Eugene Vodolazkin: Russia’s prize-winning novelist on main character: ‘Laurus brings together several lives of Saints’

Eugene Vodolazkin, one of today’s most famous Russian novelist, said that he was inspired by several lives of Saints when creating the main character of his best-selling novel Laurus.

Eugene Vodolazkin and his wife Tatiana recently visited the Saint Nicholas –Tabacu church in Bucharest, the home of the Russian Orthodox Community in the capital of Romania. They met with father Eugeniu Rogoti and spoke about Laurus.

“Laurus is a saint, though largely invented. The path to holiness is a difficult path and it is not accessible to all. Even if Laurus was invented, he is not separated from reality, because he is based on the lives of many Russian and Byzantine Saints,” says Vodolazkin during a recent interview with the Romanian Patriarchate’s Lumina Newspaper.

“In this sense, he is a character who brings together several lives of Saints, such as Saint Xenia of Petersburg, Saint Andrew the Fool for Christ, Basil the Blessed and Nicholas Kochanov of Novgorod.”

Since the works of the saints were an inspiration for the novel, the author said that he intended his work to illustrate a particular ideal.

“The saint is a person with a special morality. The ordinary man can only tend towards this.

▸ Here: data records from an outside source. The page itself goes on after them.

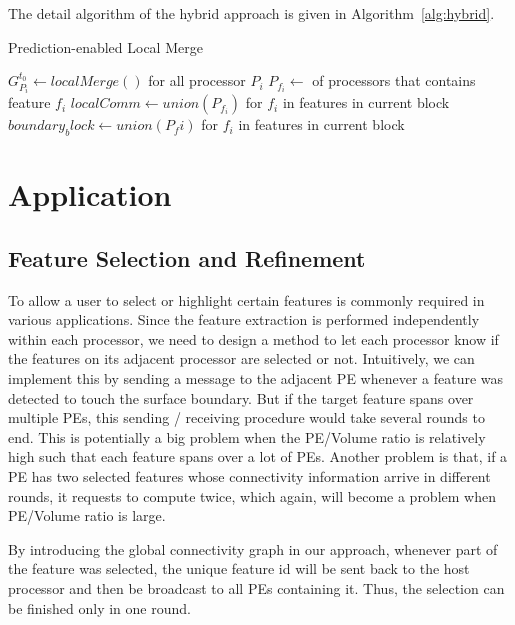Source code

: \documentclass[10pt, conference, compsocconf]{IEEEtran}
\begin{document}
The detail algorithm of the hybrid approach is given in Algorithm~\ref{alg:hybrid}.
\begin{algorithm}
\caption{Prediction-enabled Local Merge}
\label{alg:hybrid}
	\begin{algorithmic}[1]
			\STATE $G_{P_i}^{t_0} \leftarrow localMerge()$ for all processor $P_i$
			\STATE $P_{f_i} \leftarrow$ of processors that contains feature $f_i$
			\STATE $localComm \leftarrow union(P_{f_i})$ for $f_i$ in features in current block
		\ELSE
			\STATE $boundary_block \leftarrow union(P_fi)$ for $f_i$ in features in current block
		\ENDIF
	\end{algorithmic}
\end{algorithm}

\section{Application}

\subsection{Feature Selection and Refinement}
To allow a user to select or highlight certain features is commonly required in various applications. 
Since the feature extraction is performed independently within each processor, 
we need to design a method to let each processor know if the features on its adjacent processor are selected or not.  
Intuitively, we can implement this by sending a message to the adjacent PE whenever a feature was detected to touch the surface boundary. But if the target feature spans over multiple PEs, this sending / receiving procedure would take several rounds to end. This is potentially a big problem when the PE/Volume ratio is relatively high such that each feature spans over a lot of PEs. Another problem is that, if a PE has two selected features whose connectivity information arrive in different rounds, it requests to compute twice, which again, will become a problem when PE/Volume ratio is large.

By introducing the global connectivity graph in our approach, whenever part of the feature was selected, the unique feature id will be sent back to the host processor and then be broadcast to all PEs containing it. Thus, the selection can be finished only in one round.
\end{document}
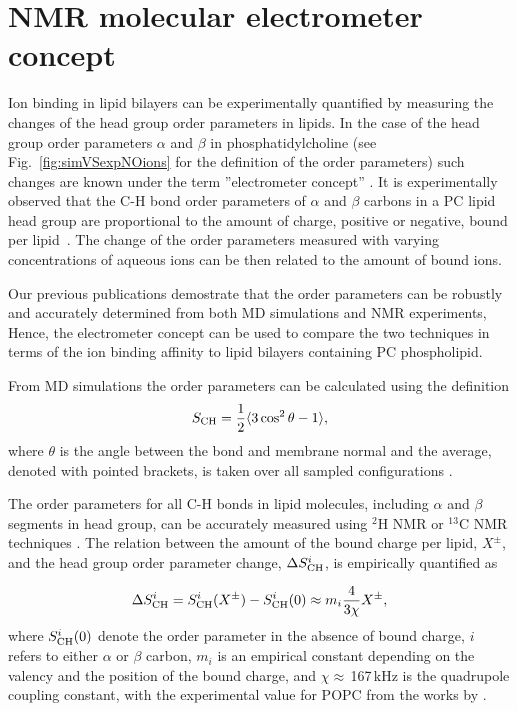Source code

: 

\section{NMR molecular electrometer concept} \label{section:electrometer} 

Ion binding in lipid bilayers can be experimentally quantified
by measuring the changes of the head group order parameters in lipids.
In the case of the head group order parameters $\alpha$ and $\beta$ in phosphatidylcholine
(see Fig.~\ref{fig:simVSexpNOions} for the definition of the order parameters)
such changes are known under the term ''electrometer concept'' \citet{seelig87,catte16}. 
It is experimentally observed that the C-H bond
order parameters of $\alpha$ and $\beta$ carbons in a PC lipid head group
are proportional to the amount of charge, positive or negative, bound per lipid~\citep{seelig87}.
The change of the order parameters measured with varying concentrations of aqueous ions 
can be then related to the amount of bound ions.

Our previous publications \citep{catte16,ollila16} demostrate that
the order parameters can be robustly and accurately determined from both MD simulations and  NMR experiments, 
Hence, the electrometer concept can be used to compare the two techniques
in terms of the ion binding affinity to lipid bilayers containing PC phospholipid. 

From MD simulations the order parameters can be calculated using the definition
\begin{equation}\label{OP} 
S_{\rm CH}=\frac{1}{2}\langle 3\cos^2\theta -1 \rangle, 
\end{equation} 
where $\theta$ is the angle between the bond and membrane
normal and the average, denoted with pointed brackets, is taken over all sampled configurations \citep{ollila16}.

The order parameters for all C-H bonds in lipid molecules, including
$\alpha$ and $\beta$ segments in head group, can be accurately measured
using $^2$H NMR or $^{13}$C NMR techniques \citep{ollila16}. 
The relation between the amount of the bound charge per lipid,  $X^\pm$, and
the head group order parameter change, $\Delta S_{\rm{CH}}^{i}$,
is empirically quantified as~\citep{seelig87,ferreira16}

\begin{equation}\label{OPchangeEQ} 
\Delta S_{\rm{CH}}^{i}= S_{\rm{CH}}^{i}(X^\pm)-S_{\rm{CH}}^{i}(0) \approx m_i \frac{4 }{3\chi}X^\pm, 
\end{equation} 
where $S_{\rm{CH}}^{i}(0)$ denote the order parameter in the absence of bound charge,
$i$ refers to either $\alpha$ or $\beta$ carbon,
$m_i$ is an empirical constant depending on the valency and the position of the bound charge,
and $\chi \approx$\,167\,kHz is the quadrupole coupling constant, 
with the experimental value for POPC from the works by \citet{seelig77,Davis83}.

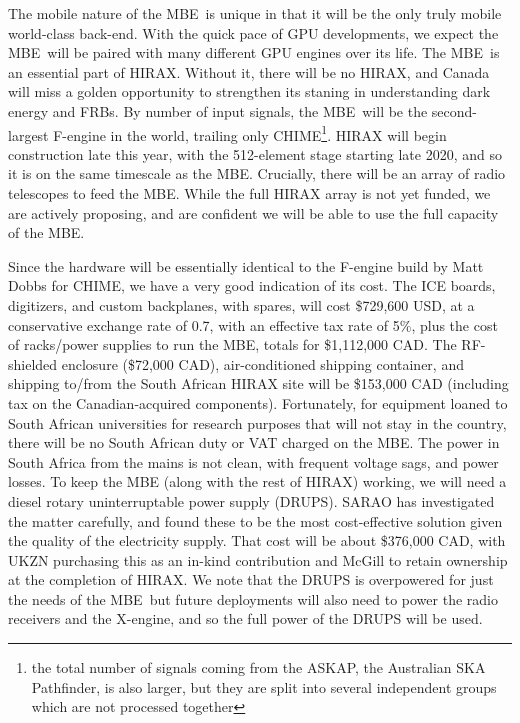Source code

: \documentclass[letterpaper,11pt,preprint]{aastex}
\makeatletter
\newcommand{\mbe}{{\rm MBE}}
\def\section{\@startsection {section}{1}{\z@}{1.0ex plus 
1ex minus .2ex}{.2ex plus .2ex}{\large\bf}}
\makeatother
\begin{document}
\section{Infrastructure}
The mobile nature of the \mbe\ is unique in that it will be the only
truly mobile world-class back-end.  With the quick pace of GPU
developments, we expect the \mbe\ will be paired with many different
GPU engines over its life.  The \mbe\ is an essential part of HIRAX.
Without it, there will be no HIRAX, and Canada will miss a golden
opportunity to strengthen its staning in understanding dark energy and
FRBs.  By number of input signals, the \mbe\ will be the
second-largest F-engine in the world, trailing only CHIME\footnote{the
  total number of signals coming from the ASKAP, the Australian SKA
  Pathfinder, is also larger, but they are split into several
  independent groups which are not processed together}.  HIRAX will
begin construction late this year, with the 512-element stage starting
late 2020, and so it is on the same timescale as the \mbe.  Crucially,
there will be an array of radio telescopes to feed the \mbe.  While
the full HIRAX array is not yet funded, we are actively proposing, and
are confident we will be able to use the full capacity of the \mbe. 

Since the hardware will be essentially identical to the F-engine build
by Matt Dobbs for CHIME, we have a very good indication of its cost.
The ICE boards, digitizers, and custom backplanes, with spares, will
cost \$729,600 USD, at a conservative exchange rate of 0.7, with an
effective tax rate of 5\%, plus the cost of racks/power supplies to
run the \mbe, totals for \$1,112,000 CAD.  The RF-shielded enclosure
(\$72,000 CAD), air-conditioned shipping container, and shipping
to/from the South African HIRAX site will be \$153,000 CAD (including
tax on the Canadian-acquired components).  Fortunately, for equipment
loaned to South African universities for research purposes that will
not stay in the country, there will be no South African duty or VAT
charged on the \mbe.  The power in South Africa from the mains is not
clean, with frequent voltage sags, and power losses.  To keep the \mbe
(along with the rest of HIRAX) working, we will need a diesel rotary
uninterruptable power supply (DRUPS).  SARAO has investigated the
matter carefully, and found these to be the most cost-effective
solution given the quality of the electricity supply.  That cost
will be about \$376,000 CAD, with UKZN purchasing this as an in-kind
contribution and McGill to retain ownership at the completion of
HIRAX.  We note that the DRUPS is overpowered for just the needs of the
\mbe\, but future deployments will also need to power the radio
receivers and the X-engine, and so the full power of the DRUPS will be used.
\end{document}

In my book, I show such an ideal, even though my character has, throughout his life, some temptations and trials.”

Eugene Vodolazkin also spoke about the negative media coverage of events today.

“For me Laurus is a special book, because I am not a hagiographer and I did not necessarily intend to describe saints. I describe the world in all its diversity, from saints to criminals. I wrote Laurus because I was very tired of what is being published and shown on TV today.”

“I am convinced that people are not like that and they would pursue beautiful things if they had the opportunity. Therefore, I decided to write a good, beautiful book, in which, even if scenes of cruelty are described, because this is how life is, in the end, an ideal was represented,” says Vodolazkin.

Vodolazkin, who only started writing in his early 40s, burst onto the Russian fiction scene in 2012 with the publication of bestseller Laurus, which has sold over 200,000 copies.

Three of his books have now been translated into English (two of them in 2018) and his melding of the medieval world with a postmodern twist in Laurus prompted some reviewers to compare him to acclaimed Italian novelist Umberto Eco.

A previously unknown academic, he now writes a regular newspaper column, has faced some of Russian most popular television interviewers and appears regularly at events.

The public profile is a far cry from his day job as a scholar of Old Russian texts at St Petersburg’s Institute of Literature (known as Pushkin House), where he has worked for over 30 years.